The clue is to 'nibble' out the double character codes first and then the single character codes while you sum up the total.

import java.util.*;

public class RomanNumber {
public final static Hashtable letter2NumberHt=new Hashtable();
static {
letter2NumberHt.put("A", new Integer(1000000));
letter2NumberHt.put("B", new Integer(500000));
letter2NumberHt.put("H", new Integer(100000));
letter2NumberHt.put("F", new Integer(50000));
letter2NumberHt.put("Z", new Integer(10000));
letter2NumberHt.put("Y", new Integer(5000));
letter2NumberHt.put("M", new Integer(1000));
letter2NumberHt.put("CM", new Integer(900));
letter2NumberHt.put("D", new Integer(500));
letter2NumberHt.put("CD", new Integer(400));
letter2NumberHt.put("C", new Integer(100));
letter2NumberHt.put("XC", new Integer(90));
letter2NumberHt.put("L", new Integer(50));
letter2NumberHt.put("XL", new Integer(40));
letter2NumberHt.put("X", new Integer(10));
letter2NumberHt.put("IX", new Integer(9));
letter2NumberHt.put("V", new Integer(5));
letter2NumberHt.put("IV", new Integer(4));
letter2NumberHt.put("I", new Integer(1));
}
private String rNString=null;

private long calculateCharSum (int rcNumLen) {
long aSum=0;
Enumeration en=letter2NumberHt.keys();
while (en.hasMoreElements()) {
String rc = (String)en.nextElement();
if (rc.length()!=rcNumLen) continue;
while(true) {
int ix=rNString.indexOf(rc);
if (ix < 0) break;
aSum+=((Integer)letter2NumberHt.get(rc)).intValue();
rNString=rNString.substring(0,ix)+rNString.substring(ix+rcNumLen);
}
}
return aSum;
}
public long getRomanNumberValue(String rNString) {
this.rNString=rNString;
long sum=0;
sum+=calculateCharSum(2);
sum+=calculateCharSum(1);
System.out.println("value for:"+ rNString+": "+sum);
return sum;
}
public RomanNumber() {}
public static void main(String[] args) {
RomanNumber rn = new RomanNumber();
long value=0;
value=rn.getRomanNumberValue("MMMXXXI");
value=rn.getRomanNumberValue("MMMXLXI");
value=rn.getRomanNumberValue("CMXXI");
value=rn.getRomanNumberValue("XL");
Roman roman=new Roman();
roman.conv1("MMMXLXI");
roman.conv1("MMMXXXI");
roman.conv1("CMXXI");
roman.conv1("XL");
}
}

7. Registered User
Join Date
Sep 2004
Posts
8
I see what you mean.
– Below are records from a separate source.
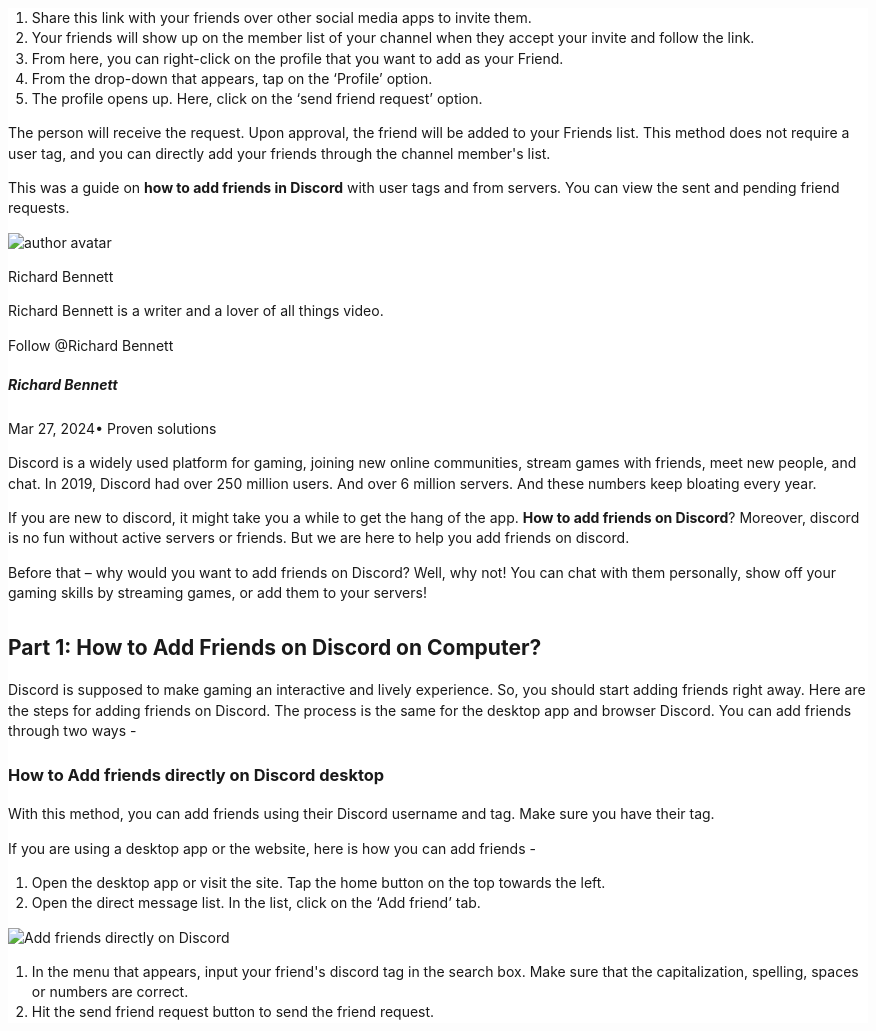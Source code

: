 1. Share this link with your friends over other social media apps to invite them.
2. Your friends will show up on the member list of your channel when they accept your invite and follow the link.
3. From here, you can right-click on the profile that you want to add as your Friend.
4. From the drop-down that appears, tap on the ‘Profile’ option.
5. The profile opens up. Here, click on the ‘send friend request’ option.

The person will receive the request. Upon approval, the friend will be added to your Friends list. This method does not require a user tag, and you can directly add your friends through the channel member's list.

This was a guide on **how to add friends in Discord** with user tags and from servers. You can view the sent and pending friend requests.

![author avatar](https://images.wondershare.com/filmora/article-images/richard-bennett.jpg)

Richard Bennett

Richard Bennett is a writer and a lover of all things video.

Follow @Richard Bennett

##### Richard Bennett

 Mar 27, 2024• Proven solutions

Discord is a widely used platform for gaming, joining new online communities, stream games with friends, meet new people, and chat. In 2019, Discord had over 250 million users. And over 6 million servers. And these numbers keep bloating every year.

If you are new to discord, it might take you a while to get the hang of the app. **How to add friends on Discord**? Moreover, discord is no fun without active servers or friends. But we are here to help you add friends on discord.

Before that – why would you want to add friends on Discord? Well, why not! You can chat with them personally, show off your gaming skills by streaming games, or add them to your servers!

## Part 1: How to Add Friends on Discord on Computer?

Discord is supposed to make gaming an interactive and lively experience. So, you should start adding friends right away. Here are the steps for adding friends on Discord. The process is the same for the desktop app and browser Discord. You can add friends through two ways -

### How to Add friends directly on Discord desktop

With this method, you can add friends using their Discord username and tag. Make sure you have their tag.

If you are using a desktop app or the website, here is how you can add friends -

1. Open the desktop app or visit the site. Tap the home button on the top towards the left.
2. Open the direct message list. In the list, click on the ‘Add friend’ tab.

![ Add friends directly on Discord](https://images.wondershare.com/filmora/article-images/add-friends-directly-discord.jpg)

1. In the menu that appears, input your friend's discord tag in the search box. Make sure that the capitalization, spelling, spaces or numbers are correct.
2. Hit the send friend request button to send the friend request.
Of course your code if more efficient than mine, however some of the things you used in your code, my class hasn't covered yet. So really, my code is only based on what I know so far. I do appreciate the correction though, how else would I learn?

thanks

8. Senior Member
Join Date
Feb 2004
Posts
541
The problem with your code is that you have the roman numeral system wrong (I think). That is why it is outputing 60 for XL instead of 40.

You can't simply add all the letters up to get the total, because that isn't how roman numerals work. There is also subtracting that needs to be done. If a letter precedes a letter of greater value then you have to take the first letter from the second one. For example 4 is represented by IV, which is read as 5-1. You need to factor that in.